Zamknij

Mateusz Kubiaczyk: „Każdy radny ma 7 proc. udziału w uchwale”

Filip Biernat Filip Biernat 10:36, 31.12.2025 Aktualizacja: 10:38, 31.12.2025
Skomentuj

– Osobiście zachęcam radnych, aby możliwie jak najczęściej korzystali z dostępnych środków komunikacji i nie czekali ze zgłoszeniem swoich potrzeb do dnia sesji. Wiele tematów do dnia posiedzenia jest już zrealizowanych – mówi nam Mateusz Kubiaczyk, przewodniczący Rady Miejskiej Gminy Nekla.

WW”: Od wyborów samorządowych minęło 1,5 roku. Czy odnalazł się pan na stanowisku przewodniczącego rady. Czy ma pan wrażenie, że ma cokolwiek do powiedzenia w samorządzie nekielskim?

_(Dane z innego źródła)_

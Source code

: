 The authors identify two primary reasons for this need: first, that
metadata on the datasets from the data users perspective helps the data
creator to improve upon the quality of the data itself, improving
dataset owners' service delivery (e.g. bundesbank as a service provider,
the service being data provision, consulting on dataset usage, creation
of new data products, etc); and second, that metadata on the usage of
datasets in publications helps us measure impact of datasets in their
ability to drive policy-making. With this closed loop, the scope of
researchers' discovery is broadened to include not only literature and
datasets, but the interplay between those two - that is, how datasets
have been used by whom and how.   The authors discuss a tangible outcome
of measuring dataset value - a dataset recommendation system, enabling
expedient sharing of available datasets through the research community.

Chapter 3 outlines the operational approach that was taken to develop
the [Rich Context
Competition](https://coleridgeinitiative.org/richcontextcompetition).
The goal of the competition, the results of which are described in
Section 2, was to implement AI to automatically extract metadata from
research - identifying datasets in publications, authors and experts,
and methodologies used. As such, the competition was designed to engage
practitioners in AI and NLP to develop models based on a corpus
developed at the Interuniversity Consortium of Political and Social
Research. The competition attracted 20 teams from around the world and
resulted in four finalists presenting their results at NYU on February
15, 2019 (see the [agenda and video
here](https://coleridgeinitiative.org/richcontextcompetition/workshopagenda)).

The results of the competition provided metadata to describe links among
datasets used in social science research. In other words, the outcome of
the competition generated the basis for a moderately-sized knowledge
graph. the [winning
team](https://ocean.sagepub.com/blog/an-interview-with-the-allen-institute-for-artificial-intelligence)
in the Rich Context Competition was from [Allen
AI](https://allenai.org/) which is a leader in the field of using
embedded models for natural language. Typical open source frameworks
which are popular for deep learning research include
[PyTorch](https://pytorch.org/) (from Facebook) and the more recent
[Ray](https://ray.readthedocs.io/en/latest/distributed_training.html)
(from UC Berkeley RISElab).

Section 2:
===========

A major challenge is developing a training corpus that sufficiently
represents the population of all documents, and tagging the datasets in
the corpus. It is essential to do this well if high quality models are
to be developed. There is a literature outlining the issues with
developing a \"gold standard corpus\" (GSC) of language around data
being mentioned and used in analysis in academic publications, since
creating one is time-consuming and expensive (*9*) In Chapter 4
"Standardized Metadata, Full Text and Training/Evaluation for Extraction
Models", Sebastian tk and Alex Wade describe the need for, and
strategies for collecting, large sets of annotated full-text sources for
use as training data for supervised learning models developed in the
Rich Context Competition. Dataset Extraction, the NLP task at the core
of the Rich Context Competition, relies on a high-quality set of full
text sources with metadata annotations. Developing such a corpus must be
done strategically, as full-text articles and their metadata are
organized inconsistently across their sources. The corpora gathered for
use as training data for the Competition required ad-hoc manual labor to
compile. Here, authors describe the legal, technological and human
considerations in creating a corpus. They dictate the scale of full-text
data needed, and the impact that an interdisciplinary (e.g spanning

MATEUSZ KUBIACZYK: – Od ostatnich wyborów minęło półtora roku, jednak funkcję radnego pełnię od roku 2010, czyli już ponad 15 lat. A czy odnalazłem się na stanowisku przewodniczącego rady? W poprzednich dwóch kadencjach pełniłem rolę zastępcy przewodniczącego. Współpracując z ówczesnymi przewodniczącymi, radnymi Czesławem Kozielskim oraz Romanem Kuszakiem, miałem możliwość pobierać nauki od zaprawionych w boju samorządowców, za co jestem bardzo wdzięczny. Zresztą ta współpraca trwa do dzisiaj, jedynie zmianie uległy stanowiska. Odpowiadając na pytanie: tak, odnalazłem się na stanowisku przewodniczącego. Odpowiadając dalej: każdy radny ma 7 proc. udziału w podejmowanej poprzez głosowanie uchwale. Wbrew temu, co mogłoby się wydawać, jakoby burmistrz, będąc inicjatorem większości uchwał, sam decyduje o losie gminy Nekla, a radni są tylko od zatwierdzania dokumentów, to nie do końca mogę się z tym stwierdzeniem zgodzić. Burmistrz, poza realizacją niezbędnych do funkcjonowania gminy zadań, wychodzi naprzeciw wymaganiom radnych, realizując zgłaszane potrzeby, prośby czy też obietnice. Oczywiście zdarzają się inicjatywy, które budzą nie lada kontrowersje, ale wtedy można skorzystać z narzędzi o szerszym polu manewru, jakimi są konsultacje społeczne czy też referendum. Takowe np. zdecydowało o wykupie kompleksu pałacowo-parkowego w Nekli. Tak że coś do powiedzenia w nekielskim samorządzie ma każdy, w mniejszym lub większym stopniu.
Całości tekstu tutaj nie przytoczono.